Celebrare il genio italiano d’ogni tempo, capace di declinarsi nella vera, grande Bellezza italiana: l’arte. In tempi di abbrutimento e di oblio, di statue coperte, crolli a Pompei e di pavimentazioni storiche ricoperte da bitume – come a Roma e a Catania – c’è un Italia che rilancia con forza il grido: viva la cultura, vita alla cultura. “Chiunque creda nella forza rivoluzionaria e ribelle della nostra arte è invitato ad inviare sulla pagina Facebook dell’iniziativa “Sveliamo l’arte e la Bellezza italiana“, con l’hashtag #sveliamolarte, le foto di opere d’arte, monumenti, libri, musei e opere di artigianato che costituiscono il genio italiano d’ogni tempo. Sarete chiamati a testimoniare l’arte italiana, i nostri Beni Culturali, laddove affondano le radici e la coscienza d’Italia, oltre tutto. Questo incalcolabile patrimonio eravamo noi, siamo noi”. Con queste parole Emanuele Ricucci, giornalista de Il Giornale, di Libero e caporedattore de Il Giornale OFF, inserto culturale del sabato de Il Giornale, descrive l’iniziativa nazionale #sveliamolarte, che proprio in queste ore sta coinvolgendo migliaia di italiani. Il progetto, che ha già potuto contare sul sostegno di Vittorio Sgarbi sui suoi social, fin dalle prime ore dal lancio è stato travolto da un bagno di condivisioni e partecipazione. “La cultura, in Italia, è già fuori dai musei.
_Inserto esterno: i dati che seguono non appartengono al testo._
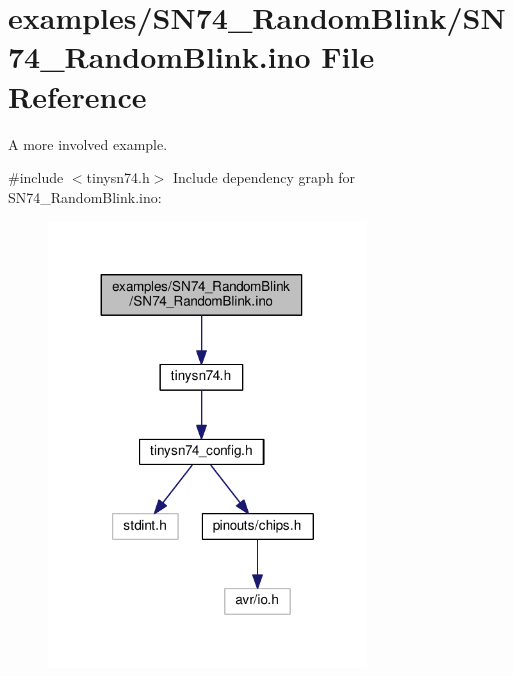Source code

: \hypertarget{SN74__RandomBlink_8ino}{}\section{examples/\+S\+N74\+\_\+\+Random\+Blink/\+S\+N74\+\_\+\+Random\+Blink.ino File Reference}
\label{SN74__RandomBlink_8ino}


A more involved example.  


{\ttfamily \#include $<$tinysn74.\+h$>$}\newline
Include dependency graph for S\+N74\+\_\+\+Random\+Blink.\+ino\+:\nopagebreak
\begin{figure}[H]
\begin{center}
\leavevmode
\includegraphics[width=239pt]{SN74__RandomBlink_8ino__incl}
\end{center}
\end{figure}

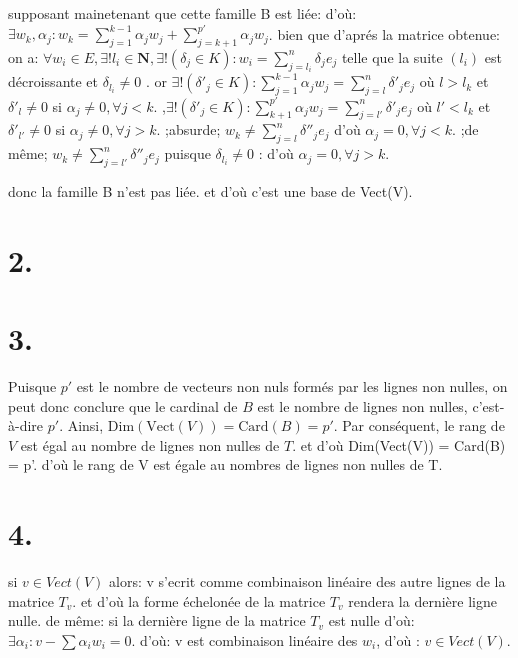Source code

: \documentclass{article}
\begin{document}
supposant mainetenant que cette famille B est liée:\newline
d'où: $\exists{w_k},\alpha_j: w_k = \sum_{j=1}^{k-1} \alpha_jw_j +\sum_{j=k+1}^{p'} \alpha_jw_j$.\newline
bien que d'aprés la matrice obtenue: on a: \newline
$\forall{w_i}\in{E},\exists{!l_i\in\mathbf N},\exists!(\delta_j\in{K}): w_i = \sum_{j=l_i}^{n}\delta_j e_j$ telle que la suite $(l_i)$ est décroissante et $\delta_{l_i}\neq 0$ .\newline
or $\exists!(\delta'_j\in{K}) : \sum_{j=1}^{k-1} \alpha_j w_j = \sum_{j=l}^{n}\delta'_je_j$ où $l>l_k$ et $\delta'_{l} \neq 0$ si $\alpha_j \neq 0,\forall j<k$.\newline
,$\exists!(\delta'_j\in{K}) : \sum_{k+1}^{p'} \alpha_j w_j = \sum_{j=l'}^{n}\delta'_je_j$ où $l'<l_k$ et $\delta'_{l'} \neq 0$ si $\alpha_j \neq 0,\forall j>k$.\newline
;absurde; $w_k \neq \sum_{j=l}^{n}\delta''_je_j$ d'où $\alpha_j = 0,\forall j<k$.\newline
;de même; $w_k \neq \sum_{j=l'}^{n}\delta''_je_j$  puisque $\delta_{l_i}\neq 0$ :  d'où $\alpha_j = 0,\forall j>k$.\newline\newline

donc la famille B n'est pas liée. et d'où c'est une base de Vect(V).

\section*{2.}

\section*{3.}
Puisque $p'$ est le nombre de vecteurs non nuls formés par les lignes non nulles, on peut donc conclure que le cardinal de $B$ est le nombre de lignes non nulles, c'est-à-dire $p'$. Ainsi, $\text{Dim}(\text{Vect}(V)) = \text{Card}(B) = p'$. Par conséquent, le rang de $V$ est égal au nombre de lignes non nulles de $T$.
et d'où Dim(Vect(V)) = Card(B) = p'. d'où le rang de V est égale au nombres de lignes non nulles de T.

\section*{4.}


si $v \in Vect(V)$ alors: v s'ecrit comme combinaison linéaire des autre lignes de la matrice $T_v$.\newline
et d'où la forme échelonée de la matrice $T_v$ rendera la dernière ligne nulle.\newline
de même: si la dernière ligne de la matrice $T_v$ est nulle d'où: $\exists\alpha_i : v - \sum\alpha_iw_i = 0$.\newline
d'où: v est combinaison linéaire des $w_i$, d'où : $v \in Vect(V)$.
\end{document}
È ovunque! – afferma ancora Ricucci – bisogna far uscire gli italiani dal concetto di museo come magazzino statico, di contenitore, di attività da fare la domenica: andare al museo a vedere l’arte, come fosse un fatto estraneo alla vita di tutti i giorni. Nei nostri borghi, nelle nostre città, nei capitelli e nelle piazze, da Viterbo a Roma, passando per Siena e Pienza, dall’estremo nord all’estremo sud. L’Italia è un museo a cielo aperto, bisogna solo accorgersene. Deve cambiare l’attitudine, l’approccio alla cultura, che deve essere abitudine e normalità. Occorrerebbe tornare a “dedicarsi la vita“, citando Marcello Veneziani, riscoprire la delicata dimensione di intimità che abita necessariamente in ognuno di noi. Lì, si nascondono gli strumenti per riabilitare davvero l’arte e la cultura in Italia, dentro di noi, oltre ogni iniziativa e provvedimento di Stato”.
#sveliamolarte, che nasce da un’idea di Edoardo Sylos Labini, Emanuele Ricucci, Angelo Crespi, Guerino Nuccio Bovalino, Andrea Barchetta, Giovanni Lullo, Vittorio Guastamacchia e Claudio Vernarelli, troverà apice rappresentativo domani, 20 febbraio, come omaggio ai 107 anni del Manifesto Futurista, e si predispone come fase iniziale di una serie di iniziative future che troveranno il sostegno di altri grandi nomi dell’arte e della cultura nazionale.
Proprio in occasione dell’anniversario del Manifesto Futurista, come complemento all’iniziativa di #sveliamolarte, nell’edizione di domani de Il Giornale, nell’inserto de Il Giornale OFF, vi sarà un commento di Francesca Barbi Marinetti, nipote di Filippo Tommaso Marinetti, in ricordo e celebrazione del Futurismo italiano.
Viva la cultura, vita alla cultura, vera, grande Bellezza d’Italia.